[What to do]: Pull every line with the word "name" out of the entries below.

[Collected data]
%%

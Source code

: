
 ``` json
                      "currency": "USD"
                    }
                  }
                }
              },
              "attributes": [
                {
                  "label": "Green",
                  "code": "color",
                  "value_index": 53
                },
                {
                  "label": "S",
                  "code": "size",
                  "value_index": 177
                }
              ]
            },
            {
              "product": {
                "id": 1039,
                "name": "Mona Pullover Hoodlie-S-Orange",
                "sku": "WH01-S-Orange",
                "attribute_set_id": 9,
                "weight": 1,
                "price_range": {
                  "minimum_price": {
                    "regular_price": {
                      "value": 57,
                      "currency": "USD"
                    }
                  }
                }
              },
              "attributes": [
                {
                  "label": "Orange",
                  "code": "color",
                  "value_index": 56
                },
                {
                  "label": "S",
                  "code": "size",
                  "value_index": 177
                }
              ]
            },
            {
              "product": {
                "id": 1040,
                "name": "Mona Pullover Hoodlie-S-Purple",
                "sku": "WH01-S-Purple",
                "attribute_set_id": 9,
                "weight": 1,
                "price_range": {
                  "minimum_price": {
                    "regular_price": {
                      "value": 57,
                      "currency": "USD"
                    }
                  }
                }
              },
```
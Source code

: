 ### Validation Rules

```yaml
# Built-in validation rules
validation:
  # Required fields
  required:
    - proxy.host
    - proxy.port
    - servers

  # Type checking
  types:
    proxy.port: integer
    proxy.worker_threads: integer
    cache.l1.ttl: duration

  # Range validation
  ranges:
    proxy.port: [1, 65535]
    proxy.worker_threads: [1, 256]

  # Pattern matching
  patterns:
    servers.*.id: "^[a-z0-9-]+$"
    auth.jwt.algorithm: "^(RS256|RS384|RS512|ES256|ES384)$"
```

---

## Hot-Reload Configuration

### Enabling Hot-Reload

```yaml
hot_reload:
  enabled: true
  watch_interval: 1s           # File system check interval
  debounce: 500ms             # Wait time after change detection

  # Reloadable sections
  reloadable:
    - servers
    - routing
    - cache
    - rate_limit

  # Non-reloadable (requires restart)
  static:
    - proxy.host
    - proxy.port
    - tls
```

%%

[Solution]:
                "name": "Mona Pullover Hoodlie-S-Orange",
                "name": "Mona Pullover Hoodlie-S-Purple",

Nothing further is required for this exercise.